Before the advent of robocallers and phone soliciters, we looked forward to the calls we received. As the majority of calls became auto warranty scams and politicians soliciting money, we stopped answering the phone. Sure caller ID helped but voicemail really gave us freedom to ignore all those calls.
In today’s world, unless I recognize your number, you had better leave a message. Odds are extraordinarily high that the person ringing my phone right now has nothing I want. While I still have a land line, I don’t even bother checking caller ID. Based on the very few messages that my callers leave, I’m not missing anything.
It looks like email is repeating the same pattern. Over the last week, I been offered a variety of free drugs, I’ve won several thousand in gift cards and amazingly, two of my email addresses were picked at random to receive millions of dollars. The reality is that the majority of these emails are scam.
Not only that but email has raised the stakes for pure disaster. Open the wrong email and you can find yourself locked out of your computer until you figure out how to get enough bitcoin to unlock it. Trust the wrong link and your Facebook account is suddenly spamming all your friends. Follow the helpful link to your bank after being told your account was frozen and watch the money disappear in real time.
The risk of these shysters and criminals wreaking havoc on your digital world is no longer commensurate with the reward of easy use. Nor does email have a caller ID equivalent. You can’t tell who actually sent the email and you have to work to see what the links are.
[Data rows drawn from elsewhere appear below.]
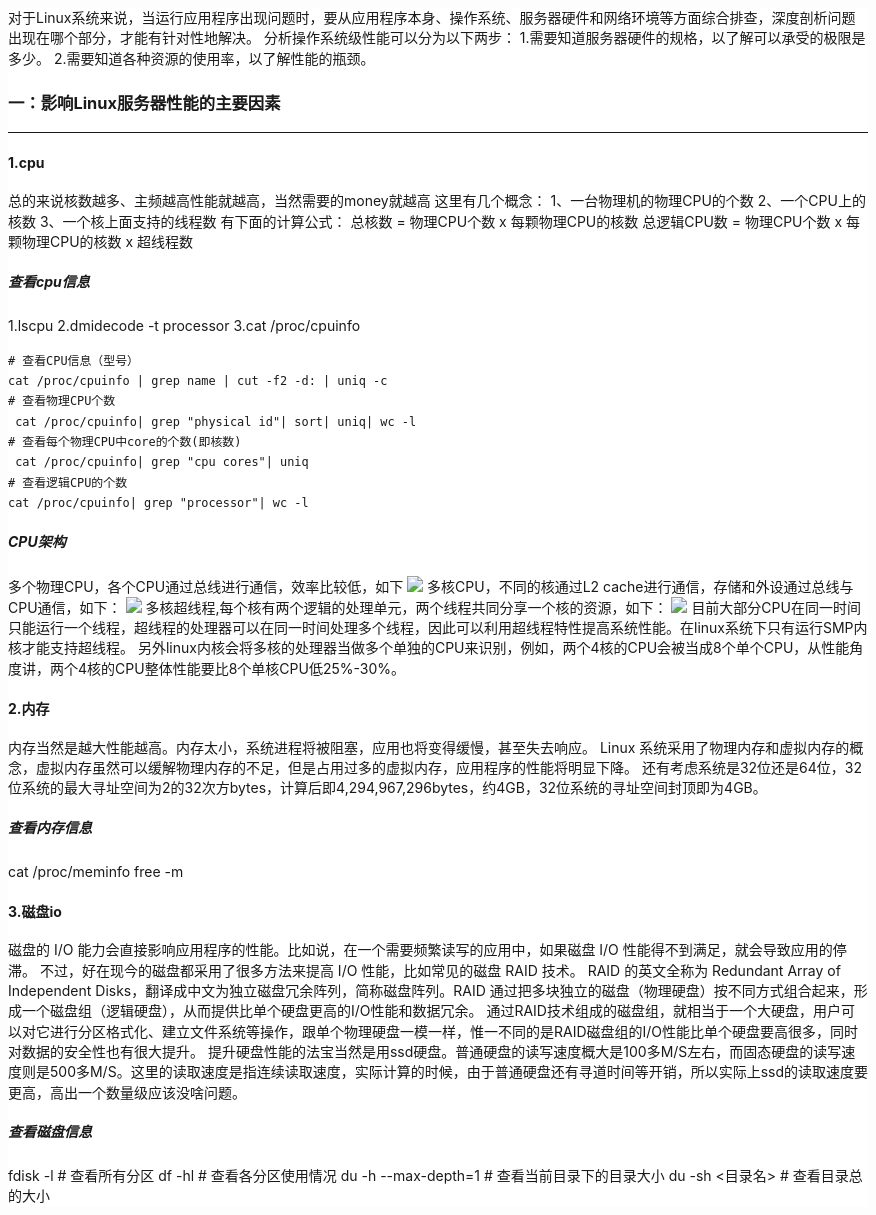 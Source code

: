 对于Linux系统来说，当运行应用程序出现问题时，要从应用程序本身、操作系统、服务器硬件和网络环境等方面综合排查，深度剖析问题出现在哪个部分，才能有针对性地解决。
分析操作系统级性能可以分为以下两步：
1.需要知道服务器硬件的规格，以了解可以承受的极限是多少。
2.需要知道各种资源的使用率，以了解性能的瓶颈。
### 一：影响Linux服务器性能的主要因素
--------------------------------
#### 1.cpu
总的来说核数越多、主频越高性能就越高，当然需要的money就越高
这里有几个概念：
1、一台物理机的物理CPU的个数
2、一个CPU上的核数
3、一个核上面支持的线程数
有下面的计算公式：
总核数 = 物理CPU个数 x 每颗物理CPU的核数
总逻辑CPU数 = 物理CPU个数 x 每颗物理CPU的核数 x 超线程数
##### 查看cpu信息
1.lscpu
2.dmidecode -t processor
3.cat /proc/cpuinfo
```
# 查看CPU信息（型号）
cat /proc/cpuinfo | grep name | cut -f2 -d: | uniq -c
# 查看物理CPU个数
 cat /proc/cpuinfo| grep "physical id"| sort| uniq| wc -l
# 查看每个物理CPU中core的个数(即核数)
 cat /proc/cpuinfo| grep "cpu cores"| uniq
# 查看逻辑CPU的个数
cat /proc/cpuinfo| grep "processor"| wc -l
```
##### CPU架构
多个物理CPU，各个CPU通过总线进行通信，效率比较低，如下
![](http://www.sunxvming.com/wp-content/uploads/2019/10/1401386-20190417154137811-784408773.png)
多核CPU，不同的核通过L2 cache进行通信，存储和外设通过总线与CPU通信，如下：
![](http://www.sunxvming.com/wp-content/uploads/2019/10/1401386-20190417154152085-1843903899.png)
多核超线程,每个核有两个逻辑的处理单元，两个线程共同分享一个核的资源，如下：
![](http://www.sunxvming.com/wp-content/uploads/2019/10/1401386-20190417154213975-426961196.png)
目前大部分CPU在同一时间只能运行一个线程，超线程的处理器可以在同一时间处理多个线程，因此可以利用超线程特性提高系统性能。在linux系统下只有运行SMP内核才能支持超线程。
另外linux内核会将多核的处理器当做多个单独的CPU来识别，例如，两个4核的CPU会被当成8个单个CPU，从性能角度讲，两个4核的CPU整体性能要比8个单核CPU低25%-30%。
#### 2.内存
内存当然是越大性能越高。内存太小，系统进程将被阻塞，应用也将变得缓慢，甚至失去响应。
Linux 系统采用了物理内存和虚拟内存的概念，虚拟内存虽然可以缓解物理内存的不足，但是占用过多的虚拟内存，应用程序的性能将明显下降。
还有考虑系统是32位还是64位，32位系统的最大寻址空间为2的32次方bytes，计算后即4,294,967,296bytes，约4GB，32位系统的寻址空间封顶即为4GB。
##### 查看内存信息
cat /proc/meminfo
free -m
#### 3.磁盘io
磁盘的 I/O 能力会直接影响应用程序的性能。比如说，在一个需要频繁读写的应用中，如果磁盘 I/O 性能得不到满足，就会导致应用的停滞。
不过，好在现今的磁盘都采用了很多方法来提高 I/O 性能，比如常见的磁盘 RAID 技术。
RAID 的英文全称为 Redundant Array of Independent Disks，翻译成中文为独立磁盘冗余阵列，简称磁盘阵列。RAID 通过把多块独立的磁盘（物理硬盘）按不同方式组合起来，形成一个磁盘组（逻辑硬盘），从而提供比单个硬盘更高的I/O性能和数据冗余。
通过RAID技术组成的磁盘组，就相当于一个大硬盘，用户可以对它进行分区格式化、建立文件系统等操作，跟单个物理硬盘一模一样，惟一不同的是RAID磁盘组的I/O性能比单个硬盘要高很多，同时对数据的安全性也有很大提升。
提升硬盘性能的法宝当然是用ssd硬盘。普通硬盘的读写速度概大是100多M/S左右，而固态硬盘的读写速度则是500多M/S。这里的读取速度是指连续读取速度，实际计算的时候，由于普通硬盘还有寻道时间等开销，所以实际上ssd的读取速度要更高，高出一个数量级应该没啥问题。
##### 查看磁盘信息
fdisk -l # 查看所有分区
df -hl # 查看各分区使用情况
du -h --max-depth=1 # 查看当前目录下的目录大小
du -sh <目录名> # 查看目录总的大小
Sometimes it seems like email was intended for the sole purpose of scamming you.
Spoofing email addresses is so easy that one of my dogs could do it. Still worse, most of the major hacks started with a phishing email. Over the last twenty years, the biggest improvement in security for email seems to be the ability to turn off automatic loading of pictures.
Don’t bother looking to our Government for help. Congress protected us with the do not call lists for our phones. Anybody out there feel that was effective? Given how consumer friendly the FCC has become, I’m surprised it hasn’t issued an edict telling us we have to open all email attachments.
Why are we still risking our identity and our bank accounts with a system based on security that hasn’t improved in twenty years? That question is largely rhetorical because many of you are already migrating away from email. WhatsApp, Facebook messenger and even the message function on your phone are being used as email substitutes.
At the risk of sounding like a conspiracy nut, the only answer I can come up with is money. There’s absolutely no money in developing a real, secure, standard for email. Unless they can come up with a standard everyone uses we gain nothing. Somehow, I just don’t see a lot of cooperation between Apple, Microsoft and Google. It’s far easier to continue building on a shaky framework established twenty years ago.
On the other hand, if they allow, even encourage, the flaws in conventional email, they can offer people enhanced security through the use of their proprietary service.
Why is this important? In order for you to use their service, you have to verify who you are by registering with their service. As Google proved with their free email, this database of names is valuable. Still, as an enhanced service, you would be expected to pay for it. It’s a good thing nobody would stoop so low as to force you to pay for their software and then inundate you with advertising, cough ‘Windows 10’, that would be unethical.
Of course, just like the security questions with answers known only to you and the millions of people able to use Google, companies always want an email address from you. Then again, they also ask for a phone number and I happily give them my land line number, the one I no longer answer.
If you do nothing else this year, go to Google and open a new mail address. Don’t use it for your bank or anything important, some evils we have to live with. Instead, use it for all the merchants that insist on an email address, all the sites that insist on you signing up for their newsletters, all the places that insist they need your email. Now do yourself a favor and never look at it again.